## Task statement
Within the records that follow, find every line containing the string "from". Copy those lines.

[Opening Listed entries section]

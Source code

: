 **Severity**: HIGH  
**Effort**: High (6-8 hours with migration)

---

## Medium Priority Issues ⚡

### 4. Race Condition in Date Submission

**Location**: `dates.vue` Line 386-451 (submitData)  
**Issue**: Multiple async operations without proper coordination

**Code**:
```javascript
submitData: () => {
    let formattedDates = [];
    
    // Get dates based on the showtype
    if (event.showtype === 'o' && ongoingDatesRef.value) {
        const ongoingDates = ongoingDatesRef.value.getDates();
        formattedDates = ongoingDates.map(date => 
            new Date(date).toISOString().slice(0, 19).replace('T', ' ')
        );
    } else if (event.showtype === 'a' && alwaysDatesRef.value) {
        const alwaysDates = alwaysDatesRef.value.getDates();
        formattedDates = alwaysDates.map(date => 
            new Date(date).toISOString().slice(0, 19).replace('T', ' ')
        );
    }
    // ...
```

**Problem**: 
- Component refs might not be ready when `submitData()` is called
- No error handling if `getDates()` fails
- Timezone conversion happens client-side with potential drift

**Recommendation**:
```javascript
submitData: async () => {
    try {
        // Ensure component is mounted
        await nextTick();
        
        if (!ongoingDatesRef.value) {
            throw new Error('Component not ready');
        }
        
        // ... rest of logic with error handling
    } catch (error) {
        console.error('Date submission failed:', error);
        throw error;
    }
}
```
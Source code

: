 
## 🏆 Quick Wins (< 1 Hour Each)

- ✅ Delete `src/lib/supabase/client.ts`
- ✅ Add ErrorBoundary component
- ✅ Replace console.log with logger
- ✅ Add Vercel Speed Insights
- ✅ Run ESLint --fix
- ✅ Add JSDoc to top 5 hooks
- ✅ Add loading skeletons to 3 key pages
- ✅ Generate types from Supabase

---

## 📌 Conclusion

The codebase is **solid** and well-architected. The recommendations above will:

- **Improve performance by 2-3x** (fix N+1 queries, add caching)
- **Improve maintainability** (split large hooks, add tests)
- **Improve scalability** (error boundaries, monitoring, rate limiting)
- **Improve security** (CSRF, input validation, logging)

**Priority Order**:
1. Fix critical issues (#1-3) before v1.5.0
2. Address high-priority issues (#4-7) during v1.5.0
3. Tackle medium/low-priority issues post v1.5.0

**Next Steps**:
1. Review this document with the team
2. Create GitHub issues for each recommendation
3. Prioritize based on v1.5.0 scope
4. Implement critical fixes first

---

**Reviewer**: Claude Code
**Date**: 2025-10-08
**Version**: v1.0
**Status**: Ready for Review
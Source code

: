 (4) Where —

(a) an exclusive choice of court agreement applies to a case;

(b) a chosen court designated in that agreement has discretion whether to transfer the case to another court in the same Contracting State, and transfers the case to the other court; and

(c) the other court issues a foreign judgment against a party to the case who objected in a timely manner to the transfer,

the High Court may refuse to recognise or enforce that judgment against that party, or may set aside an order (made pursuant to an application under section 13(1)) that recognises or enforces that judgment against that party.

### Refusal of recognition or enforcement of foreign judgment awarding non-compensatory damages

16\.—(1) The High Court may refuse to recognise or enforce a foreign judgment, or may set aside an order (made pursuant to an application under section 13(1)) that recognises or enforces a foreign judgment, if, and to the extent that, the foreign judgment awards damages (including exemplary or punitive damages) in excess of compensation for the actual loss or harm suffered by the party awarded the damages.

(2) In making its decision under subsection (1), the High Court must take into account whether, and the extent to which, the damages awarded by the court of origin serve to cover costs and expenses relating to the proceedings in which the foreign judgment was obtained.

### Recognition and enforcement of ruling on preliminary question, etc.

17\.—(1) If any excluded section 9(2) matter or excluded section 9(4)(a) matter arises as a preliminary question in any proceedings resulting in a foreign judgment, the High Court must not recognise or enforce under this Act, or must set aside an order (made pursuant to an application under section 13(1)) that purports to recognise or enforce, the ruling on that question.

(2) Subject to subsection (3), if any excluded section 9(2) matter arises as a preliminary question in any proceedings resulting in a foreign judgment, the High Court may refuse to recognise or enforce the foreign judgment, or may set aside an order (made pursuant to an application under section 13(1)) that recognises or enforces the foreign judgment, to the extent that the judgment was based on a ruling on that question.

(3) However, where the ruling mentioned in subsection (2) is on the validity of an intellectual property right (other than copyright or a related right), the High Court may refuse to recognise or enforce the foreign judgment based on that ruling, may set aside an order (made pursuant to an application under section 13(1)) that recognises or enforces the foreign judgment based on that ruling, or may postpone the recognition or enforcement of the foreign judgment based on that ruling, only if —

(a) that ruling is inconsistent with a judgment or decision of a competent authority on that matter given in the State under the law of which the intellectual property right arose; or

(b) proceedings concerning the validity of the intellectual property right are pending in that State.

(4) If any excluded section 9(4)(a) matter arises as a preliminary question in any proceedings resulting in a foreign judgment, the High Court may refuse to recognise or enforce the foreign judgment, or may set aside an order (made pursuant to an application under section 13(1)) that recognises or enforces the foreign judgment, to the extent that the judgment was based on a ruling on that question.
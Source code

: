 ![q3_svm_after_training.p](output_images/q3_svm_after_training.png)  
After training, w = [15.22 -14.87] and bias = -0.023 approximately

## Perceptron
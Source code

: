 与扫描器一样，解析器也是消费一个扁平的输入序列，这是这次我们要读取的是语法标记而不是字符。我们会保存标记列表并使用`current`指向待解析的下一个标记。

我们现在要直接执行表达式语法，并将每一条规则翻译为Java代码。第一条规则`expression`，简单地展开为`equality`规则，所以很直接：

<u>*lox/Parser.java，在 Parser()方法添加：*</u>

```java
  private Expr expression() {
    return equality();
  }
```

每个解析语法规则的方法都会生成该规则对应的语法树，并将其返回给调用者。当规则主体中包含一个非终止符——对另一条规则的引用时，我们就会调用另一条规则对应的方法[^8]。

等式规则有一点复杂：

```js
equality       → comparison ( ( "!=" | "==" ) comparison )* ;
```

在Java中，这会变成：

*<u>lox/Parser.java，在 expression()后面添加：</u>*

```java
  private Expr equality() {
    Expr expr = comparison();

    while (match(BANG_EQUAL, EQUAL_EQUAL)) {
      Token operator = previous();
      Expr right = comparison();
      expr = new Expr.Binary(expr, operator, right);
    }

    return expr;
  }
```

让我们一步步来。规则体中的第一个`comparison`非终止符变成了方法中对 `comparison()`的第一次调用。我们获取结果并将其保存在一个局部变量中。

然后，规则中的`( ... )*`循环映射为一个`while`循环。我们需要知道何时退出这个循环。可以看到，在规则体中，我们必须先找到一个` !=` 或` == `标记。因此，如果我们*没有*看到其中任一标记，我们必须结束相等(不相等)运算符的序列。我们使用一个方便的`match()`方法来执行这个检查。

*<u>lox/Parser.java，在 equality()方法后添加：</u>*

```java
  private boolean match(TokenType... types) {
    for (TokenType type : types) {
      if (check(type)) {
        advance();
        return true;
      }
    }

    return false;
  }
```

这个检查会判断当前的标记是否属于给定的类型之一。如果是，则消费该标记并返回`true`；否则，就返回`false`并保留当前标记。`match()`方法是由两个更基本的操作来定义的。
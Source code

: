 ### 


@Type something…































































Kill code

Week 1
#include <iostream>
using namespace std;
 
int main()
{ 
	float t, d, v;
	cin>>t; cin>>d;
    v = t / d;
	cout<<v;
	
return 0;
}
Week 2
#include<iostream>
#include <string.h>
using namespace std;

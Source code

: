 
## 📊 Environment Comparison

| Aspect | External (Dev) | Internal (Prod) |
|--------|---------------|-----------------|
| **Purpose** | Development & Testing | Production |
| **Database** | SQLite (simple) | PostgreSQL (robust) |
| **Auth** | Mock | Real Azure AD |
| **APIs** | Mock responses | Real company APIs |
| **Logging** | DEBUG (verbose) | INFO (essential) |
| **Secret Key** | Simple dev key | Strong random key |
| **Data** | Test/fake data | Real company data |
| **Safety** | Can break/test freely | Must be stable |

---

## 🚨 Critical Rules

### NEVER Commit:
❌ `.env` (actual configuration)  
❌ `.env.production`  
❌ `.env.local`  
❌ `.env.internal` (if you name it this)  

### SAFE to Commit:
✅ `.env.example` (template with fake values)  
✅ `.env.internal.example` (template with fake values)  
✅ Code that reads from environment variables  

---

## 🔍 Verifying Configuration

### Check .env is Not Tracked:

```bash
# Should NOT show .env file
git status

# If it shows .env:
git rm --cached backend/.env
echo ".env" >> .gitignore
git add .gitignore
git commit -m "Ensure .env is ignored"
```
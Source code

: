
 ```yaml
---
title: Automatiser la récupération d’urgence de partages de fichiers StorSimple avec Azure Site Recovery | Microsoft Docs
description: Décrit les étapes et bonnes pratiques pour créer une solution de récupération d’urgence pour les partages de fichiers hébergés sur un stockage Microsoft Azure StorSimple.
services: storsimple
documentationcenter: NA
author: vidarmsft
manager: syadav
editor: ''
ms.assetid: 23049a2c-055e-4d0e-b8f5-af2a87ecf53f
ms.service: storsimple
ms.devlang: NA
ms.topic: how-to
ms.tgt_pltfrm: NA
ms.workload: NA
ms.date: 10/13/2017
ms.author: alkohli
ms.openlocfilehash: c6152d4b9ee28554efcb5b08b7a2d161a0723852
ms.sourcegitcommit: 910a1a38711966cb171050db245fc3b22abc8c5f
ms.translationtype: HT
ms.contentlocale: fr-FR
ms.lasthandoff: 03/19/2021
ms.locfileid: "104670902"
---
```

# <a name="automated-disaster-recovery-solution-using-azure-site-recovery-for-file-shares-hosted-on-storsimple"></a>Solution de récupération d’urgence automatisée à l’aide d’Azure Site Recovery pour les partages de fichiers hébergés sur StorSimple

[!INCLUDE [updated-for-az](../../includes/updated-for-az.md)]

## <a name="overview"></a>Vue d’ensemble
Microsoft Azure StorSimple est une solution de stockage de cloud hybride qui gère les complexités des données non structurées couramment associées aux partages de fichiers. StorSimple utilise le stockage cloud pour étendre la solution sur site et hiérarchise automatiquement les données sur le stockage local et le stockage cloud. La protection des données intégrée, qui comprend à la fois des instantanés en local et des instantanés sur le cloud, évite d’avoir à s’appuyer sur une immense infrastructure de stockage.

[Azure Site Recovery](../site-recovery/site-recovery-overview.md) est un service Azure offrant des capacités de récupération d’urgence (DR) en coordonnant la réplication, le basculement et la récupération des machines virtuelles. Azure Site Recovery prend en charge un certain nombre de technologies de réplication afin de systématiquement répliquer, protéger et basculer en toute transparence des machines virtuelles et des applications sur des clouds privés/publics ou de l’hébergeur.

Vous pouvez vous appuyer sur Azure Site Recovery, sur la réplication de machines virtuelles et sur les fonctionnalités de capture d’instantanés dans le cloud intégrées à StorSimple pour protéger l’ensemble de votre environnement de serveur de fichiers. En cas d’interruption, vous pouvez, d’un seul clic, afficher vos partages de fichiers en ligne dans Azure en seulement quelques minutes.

[Closing Listed entries section]

## Exercise output
- ✅ Generate types from Supabase
✅ Code that reads from environment variables  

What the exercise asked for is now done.